Within the listing below, filter for "undefined" and copy every matching line.

Information shown
%%

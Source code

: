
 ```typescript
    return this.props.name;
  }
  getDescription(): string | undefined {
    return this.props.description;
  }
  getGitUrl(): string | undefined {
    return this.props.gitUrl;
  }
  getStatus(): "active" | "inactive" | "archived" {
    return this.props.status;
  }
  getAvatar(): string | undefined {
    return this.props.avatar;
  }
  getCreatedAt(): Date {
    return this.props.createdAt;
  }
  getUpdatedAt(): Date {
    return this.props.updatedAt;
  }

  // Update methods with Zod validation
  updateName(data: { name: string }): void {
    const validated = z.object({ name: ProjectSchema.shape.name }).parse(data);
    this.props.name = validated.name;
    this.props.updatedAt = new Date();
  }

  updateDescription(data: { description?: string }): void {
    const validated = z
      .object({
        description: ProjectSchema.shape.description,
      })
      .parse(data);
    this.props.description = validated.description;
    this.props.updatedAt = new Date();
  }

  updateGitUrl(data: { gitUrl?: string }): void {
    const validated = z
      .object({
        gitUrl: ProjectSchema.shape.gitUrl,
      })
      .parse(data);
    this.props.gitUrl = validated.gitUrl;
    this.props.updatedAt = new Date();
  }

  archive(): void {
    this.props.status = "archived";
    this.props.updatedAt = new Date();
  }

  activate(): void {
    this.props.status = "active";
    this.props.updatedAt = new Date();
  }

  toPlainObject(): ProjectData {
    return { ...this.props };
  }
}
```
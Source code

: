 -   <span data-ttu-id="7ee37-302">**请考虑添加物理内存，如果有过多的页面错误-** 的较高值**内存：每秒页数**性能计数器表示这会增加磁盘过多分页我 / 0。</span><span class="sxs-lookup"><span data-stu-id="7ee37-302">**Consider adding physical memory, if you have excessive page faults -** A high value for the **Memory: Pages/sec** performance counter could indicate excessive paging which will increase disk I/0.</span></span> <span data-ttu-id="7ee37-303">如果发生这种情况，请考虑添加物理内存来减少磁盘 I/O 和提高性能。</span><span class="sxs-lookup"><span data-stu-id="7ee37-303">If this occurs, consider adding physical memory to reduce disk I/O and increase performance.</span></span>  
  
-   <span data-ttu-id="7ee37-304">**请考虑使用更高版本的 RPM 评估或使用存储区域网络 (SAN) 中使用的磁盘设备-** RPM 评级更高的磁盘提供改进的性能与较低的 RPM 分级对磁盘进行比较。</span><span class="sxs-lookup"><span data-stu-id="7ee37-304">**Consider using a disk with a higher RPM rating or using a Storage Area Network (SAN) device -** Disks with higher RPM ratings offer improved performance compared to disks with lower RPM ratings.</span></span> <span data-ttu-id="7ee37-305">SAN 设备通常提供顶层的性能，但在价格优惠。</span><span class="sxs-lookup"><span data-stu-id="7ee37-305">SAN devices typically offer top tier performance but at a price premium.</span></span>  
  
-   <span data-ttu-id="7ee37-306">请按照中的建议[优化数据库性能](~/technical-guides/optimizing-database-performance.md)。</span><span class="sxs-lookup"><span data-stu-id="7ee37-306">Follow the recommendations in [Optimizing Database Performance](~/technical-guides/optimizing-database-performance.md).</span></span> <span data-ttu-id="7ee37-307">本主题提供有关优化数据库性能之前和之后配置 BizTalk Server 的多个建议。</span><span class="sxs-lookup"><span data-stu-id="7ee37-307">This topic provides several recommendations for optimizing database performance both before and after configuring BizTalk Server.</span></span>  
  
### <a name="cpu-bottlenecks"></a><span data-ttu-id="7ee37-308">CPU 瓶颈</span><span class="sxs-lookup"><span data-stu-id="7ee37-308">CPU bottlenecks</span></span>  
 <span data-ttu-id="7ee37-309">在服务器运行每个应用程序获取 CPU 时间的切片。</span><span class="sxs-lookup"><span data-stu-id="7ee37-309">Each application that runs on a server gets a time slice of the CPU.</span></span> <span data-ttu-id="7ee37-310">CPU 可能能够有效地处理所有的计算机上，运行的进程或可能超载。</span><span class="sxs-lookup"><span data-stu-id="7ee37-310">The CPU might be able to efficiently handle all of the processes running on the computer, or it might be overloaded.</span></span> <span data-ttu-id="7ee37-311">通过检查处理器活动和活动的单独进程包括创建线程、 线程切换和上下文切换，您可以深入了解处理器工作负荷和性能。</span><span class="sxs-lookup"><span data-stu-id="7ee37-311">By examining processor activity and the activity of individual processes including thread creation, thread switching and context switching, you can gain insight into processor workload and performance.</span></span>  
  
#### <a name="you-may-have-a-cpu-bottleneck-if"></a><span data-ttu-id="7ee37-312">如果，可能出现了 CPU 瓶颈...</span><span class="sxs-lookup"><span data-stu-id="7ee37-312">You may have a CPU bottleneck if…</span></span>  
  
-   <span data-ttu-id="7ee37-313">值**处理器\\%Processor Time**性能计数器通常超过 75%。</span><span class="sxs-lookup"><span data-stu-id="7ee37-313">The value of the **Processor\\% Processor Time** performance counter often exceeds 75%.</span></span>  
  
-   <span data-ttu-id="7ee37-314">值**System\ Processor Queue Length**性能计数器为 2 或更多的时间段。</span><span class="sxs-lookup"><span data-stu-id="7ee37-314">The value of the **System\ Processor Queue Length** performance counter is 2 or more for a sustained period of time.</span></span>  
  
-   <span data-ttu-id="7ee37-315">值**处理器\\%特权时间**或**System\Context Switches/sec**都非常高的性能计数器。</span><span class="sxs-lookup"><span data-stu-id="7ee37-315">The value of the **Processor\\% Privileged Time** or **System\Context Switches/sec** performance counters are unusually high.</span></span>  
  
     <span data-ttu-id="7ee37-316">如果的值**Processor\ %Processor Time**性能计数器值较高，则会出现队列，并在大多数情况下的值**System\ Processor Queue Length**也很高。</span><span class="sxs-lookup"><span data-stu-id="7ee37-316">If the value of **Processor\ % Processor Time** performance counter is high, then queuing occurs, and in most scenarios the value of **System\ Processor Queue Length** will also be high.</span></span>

%%

Answer section
  getDescription(): string | undefined {
  getGitUrl(): string | undefined {
  getAvatar(): string | undefined {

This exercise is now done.